* [Your instructions]
Beginning at the line that contains "of the Past", write out each remaining line of the entries below exactly as it stands.

* [Saved data entries]
_ _ _ _ _ _ _
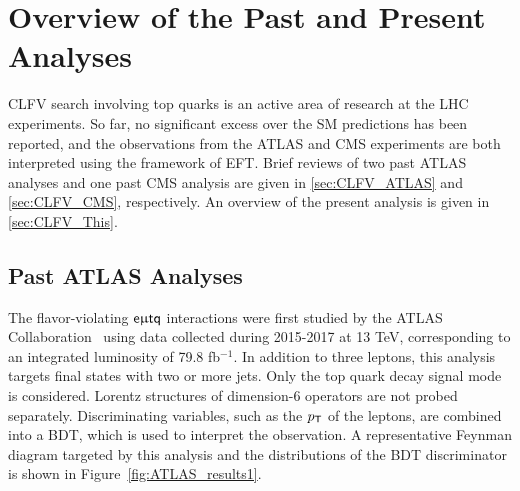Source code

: \chapter{Overview of the Past and Present Analyses}
\label{chap:History}

\ac{CLFV} search involving top quarks is an active area of research at the \ac{LHC} experiments. So far, no significant excess over the \ac{SM} predictions has been reported, and the observations from the \ac{ATLAS} and \ac{CMS} experiments are both interpreted using the framework of \ac{EFT}. Brief reviews of two past \ac{ATLAS} analyses and one past \ac{CMS} analysis are given in \autoref{sec:CLFV_ATLAS} and \autoref{sec:CLFV_CMS}, respectively. An overview of the present analysis is given in \autoref{sec:CLFV_This}.

\section{Past ATLAS Analyses}
\label{sec:CLFV_ATLAS}

The flavor-violating $\textsf{e}\upmu\textsf{t{q}}$ interactions were first studied by the \ac{ATLAS} Collaboration~\cite{ATLAS-CONF-2018-044} using data collected during 2015-2017 at 13 TeV, corresponding to an integrated luminosity of 79.8 fb$^{-1}$. In addition to three leptons, this analysis targets final states with two or more jets. Only the top quark decay signal mode is considered. Lorentz structures of dimension-6 operators are not probed separately. Discriminating variables, such as the $p_{\textsf{T}}$ of the leptons, are combined into a \ac{BDT}, which is used to interpret the observation. A representative Feynman diagram targeted by this analysis and the distributions of the \ac{BDT} discriminator is shown in Figure~\ref{fig:ATLAS_results1}.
_ _ _ _ _ _ _
* [Written answer]
: \chapter{Overview of the Past and Present Analyses}
\label{chap:History}

\ac{CLFV} search involving top quarks is an active area of research at the \ac{LHC} experiments. So far, no significant excess over the \ac{SM} predictions has been reported, and the observations from the \ac{ATLAS} and \ac{CMS} experiments are both interpreted using the framework of \ac{EFT}. Brief reviews of two past \ac{ATLAS} analyses and one past \ac{CMS} analysis are given in \autoref{sec:CLFV_ATLAS} and \autoref{sec:CLFV_CMS}, respectively. An overview of the present analysis is given in \autoref{sec:CLFV_This}.

\section{Past ATLAS Analyses}
\label{sec:CLFV_ATLAS}

The flavor-violating $\textsf{e}\upmu\textsf{t{q}}$ interactions were first studied by the \ac{ATLAS} Collaboration~\cite{ATLAS-CONF-2018-044} using data collected during 2015-2017 at 13 TeV, corresponding to an integrated luminosity of 79.8 fb$^{-1}$. In addition to three leptons, this analysis targets final states with two or more jets. Only the top quark decay signal mode is considered. Lorentz structures of dimension-6 operators are not probed separately. Discriminating variables, such as the $p_{\textsf{T}}$ of the leptons, are combined into a \ac{BDT}, which is used to interpret the observation. A representative Feynman diagram targeted by this analysis and the distributions of the \ac{BDT} discriminator is shown in Figure~\ref{fig:ATLAS_results1}.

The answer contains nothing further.